Israel is set to deport a planeload of migrants to South Sudan early on Monday, the first of a series of weekly repatriation flights intended as a stepping stone to dealing with much greater influxes of migrants from Sudan and Eritrea.
About 60,000 Africans have crossed into Israel across its porous border with Egypt in recent years. Israel says the vast majority are job seekers, disputing arguments by humanitarian agencies that they should be considered for asylum.
"It's a drop in a drop (in the ocean), but it's an important start," Interior Minister Eli Yishai said at Tel Aviv's Ben Gurion Airport.
Many in Israel see the Africans as a threat to public order and to the demographics of the Jewish state.
Street protests, some violent, have put pressure on the government, and Prime Minister Benjamin Netanyahu has warned of Africans "flooding" and "swamping" Israel, threatening "the character of the country".
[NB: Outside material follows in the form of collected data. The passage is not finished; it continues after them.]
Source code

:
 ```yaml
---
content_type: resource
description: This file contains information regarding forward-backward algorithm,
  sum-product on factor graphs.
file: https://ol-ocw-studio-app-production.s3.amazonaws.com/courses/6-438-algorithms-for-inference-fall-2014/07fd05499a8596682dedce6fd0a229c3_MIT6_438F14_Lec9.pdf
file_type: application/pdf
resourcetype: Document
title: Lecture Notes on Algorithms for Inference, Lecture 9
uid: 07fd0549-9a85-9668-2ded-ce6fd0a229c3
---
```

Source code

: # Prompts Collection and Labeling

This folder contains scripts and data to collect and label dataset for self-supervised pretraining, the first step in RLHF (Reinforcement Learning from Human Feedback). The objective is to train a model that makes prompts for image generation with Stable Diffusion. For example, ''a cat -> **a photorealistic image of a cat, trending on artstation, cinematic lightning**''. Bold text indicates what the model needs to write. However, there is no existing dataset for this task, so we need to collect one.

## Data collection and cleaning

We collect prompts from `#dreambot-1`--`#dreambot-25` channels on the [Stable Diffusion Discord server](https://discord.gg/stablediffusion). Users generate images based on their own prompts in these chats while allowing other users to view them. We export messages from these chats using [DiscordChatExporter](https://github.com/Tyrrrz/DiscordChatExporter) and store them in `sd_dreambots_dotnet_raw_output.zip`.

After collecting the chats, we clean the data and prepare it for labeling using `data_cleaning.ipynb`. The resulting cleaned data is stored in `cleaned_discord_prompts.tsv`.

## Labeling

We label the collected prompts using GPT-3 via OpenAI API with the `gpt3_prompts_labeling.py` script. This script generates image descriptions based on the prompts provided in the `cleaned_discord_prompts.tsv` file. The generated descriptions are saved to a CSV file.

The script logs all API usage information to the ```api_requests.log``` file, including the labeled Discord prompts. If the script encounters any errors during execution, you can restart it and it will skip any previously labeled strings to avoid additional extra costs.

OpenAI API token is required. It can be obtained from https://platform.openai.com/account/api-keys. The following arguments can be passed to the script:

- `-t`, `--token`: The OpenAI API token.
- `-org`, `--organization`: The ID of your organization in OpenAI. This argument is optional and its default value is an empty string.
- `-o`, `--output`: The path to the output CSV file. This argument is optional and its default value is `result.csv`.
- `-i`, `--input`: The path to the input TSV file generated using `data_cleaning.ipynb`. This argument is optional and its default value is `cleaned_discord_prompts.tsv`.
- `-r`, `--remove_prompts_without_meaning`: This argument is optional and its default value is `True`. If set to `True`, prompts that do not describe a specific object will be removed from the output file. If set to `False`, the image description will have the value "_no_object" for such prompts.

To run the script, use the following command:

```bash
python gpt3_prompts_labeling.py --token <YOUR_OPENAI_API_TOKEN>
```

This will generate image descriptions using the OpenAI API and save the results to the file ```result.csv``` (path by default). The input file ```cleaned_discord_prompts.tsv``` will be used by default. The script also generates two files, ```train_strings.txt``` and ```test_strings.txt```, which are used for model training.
The government has seized on the few hundred South Sudanese migrants, whose de facto refugee status was rescinded by an Israeli court this month, and whose government, sympathetic to Israel, is happy to take them back. Attempts to return migrants to Eritrea or Sudan are unlikely to be met with similar cooperation.
South Sudan received clandestine Israeli help for decades before its secession from Sudan last year, and is counting on Israeli investment in its struggling agriculture and oil sectors.
HANDOUTS
Most of the migrants agreed to leave voluntarily in return for handouts of 1,000 euros (808 pounds) per adult and 300 per child.
But not all were pleased to be going. Justyna Wanis, being sent to South Sudan with her husband and three young children after five years in Israel, told Israel's Army Radio in Hebrew:
"I have no family. I have nobody there. But I am going ... I don't know where I'll go. I don't know what I'll do."
Some of the migrants have accused government right-wingers of racist incitement and inflammatory language.
Some Israelis too, are uncomfortable with the idea of rounding up members of a different racial group and holding them in camps, seeing a betrayal of Jewish values and even distant echoes of the Nazi Holocaust, all in a country built by immigrants and refugees.
Clement T. Dominic, the South Sudanese official overseeing the airlifts, said the migrants would receive "a good package that will allow these people to get reintegrated when they come back to South Sudan".
He said South Sudan would set up its embassy in Jerusalem, not Tel Aviv, becoming the only country to recognise the Jewish state's claim on the undivided holy city as its capital.
William Tall, representing the U.N. High Commissioner for Refugees, said Israel had assured his agency that South Sudanese who resisted repatriation would be given a hearing by humanitarian authorities.
Dominic said he expected only a small number of such applications, citing 10 South Sudanese who had taken up studies in Israel, and another six who had married locals.